WHAT NEEDS TO BE DONE → A complete answer includes every line below with the word "terms".

DATASET CONTENT →
☆ ☆ ☆ ☆
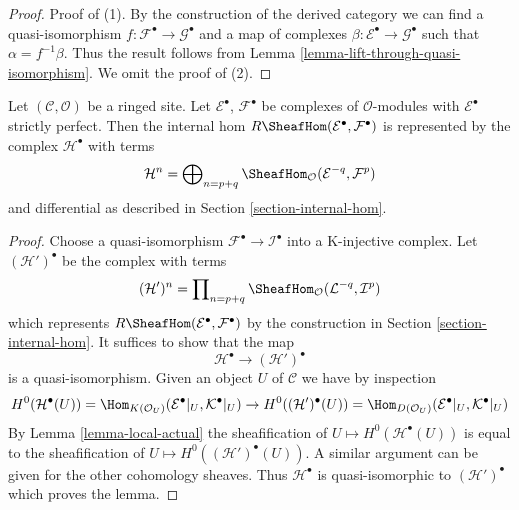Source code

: \begin{proof}
Proof of (1).
By the construction of the derived category we can find a quasi-isomorphism
$f : \mathcal{F}^\bullet \to \mathcal{G}^\bullet$ and a map of complexes
$\beta : \mathcal{E}^\bullet \to \mathcal{G}^\bullet$ such that
$\alpha = f^{-1}\beta$. Thus the result follows from
Lemma \ref{lemma-lift-through-quasi-isomorphism}.
We omit the proof of (2).
\end{proof}

\begin{lemma}
\label{lemma-Rhom-strictly-perfect}
Let $(\mathcal{C}, \mathcal{O})$ be a ringed site.
Let $\mathcal{E}^\bullet$, $\mathcal{F}^\bullet$ be complexes
of $\mathcal{O}$-modules with $\mathcal{E}^\bullet$ strictly perfect.
Then the internal hom $R\SheafHom(\mathcal{E}^\bullet, \mathcal{F}^\bullet)$
is represented by the complex $\mathcal{H}^\bullet$ with terms
$$
\mathcal{H}^n =
\bigoplus\nolimits_{n = p + q}
\SheafHom_\mathcal{O}(\mathcal{E}^{-q}, \mathcal{F}^p)
$$
and differential as described in Section \ref{section-internal-hom}.
\end{lemma}

\begin{proof}
Choose a quasi-isomorphism $\mathcal{F}^\bullet \to \mathcal{I}^\bullet$
into a K-injective complex. Let $(\mathcal{H}')^\bullet$ be the
complex with terms
$$
(\mathcal{H}')^n =
\prod\nolimits_{n = p + q}
\SheafHom_\mathcal{O}(\mathcal{L}^{-q}, \mathcal{I}^p)
$$
which represents $R\SheafHom(\mathcal{E}^\bullet, \mathcal{F}^\bullet)$
by the construction in Section \ref{section-internal-hom}. It suffices
to show that the map
$$
\mathcal{H}^\bullet \longrightarrow (\mathcal{H}')^\bullet
$$
is a quasi-isomorphism. Given an object $U$ of $\mathcal{C}$ we have
by inspection
$$
H^0(\mathcal{H}^\bullet(U)) =
\Hom_{K(\mathcal{O}_U)}(\mathcal{E}^\bullet|_U, \mathcal{K}^\bullet|_U)
\to
H^0((\mathcal{H}')^\bullet(U)) =
\Hom_{D(\mathcal{O}_U)}(\mathcal{E}^\bullet|_U, \mathcal{K}^\bullet|_U)
$$
By Lemma \ref{lemma-local-actual} the sheafification of
$U \mapsto H^0(\mathcal{H}^\bullet(U))$
is equal to the sheafification of
$U \mapsto H^0((\mathcal{H}')^\bullet(U))$. A similar argument can be
given for the other cohomology sheaves. Thus $\mathcal{H}^\bullet$
is quasi-isomorphic to $(\mathcal{H}')^\bullet$ which proves the lemma.
\end{proof}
☆ ☆ ☆ ☆
RESULT FOR THIS TASK →
is represented by the complex $\mathcal{H}^\bullet$ with terms
complex with terms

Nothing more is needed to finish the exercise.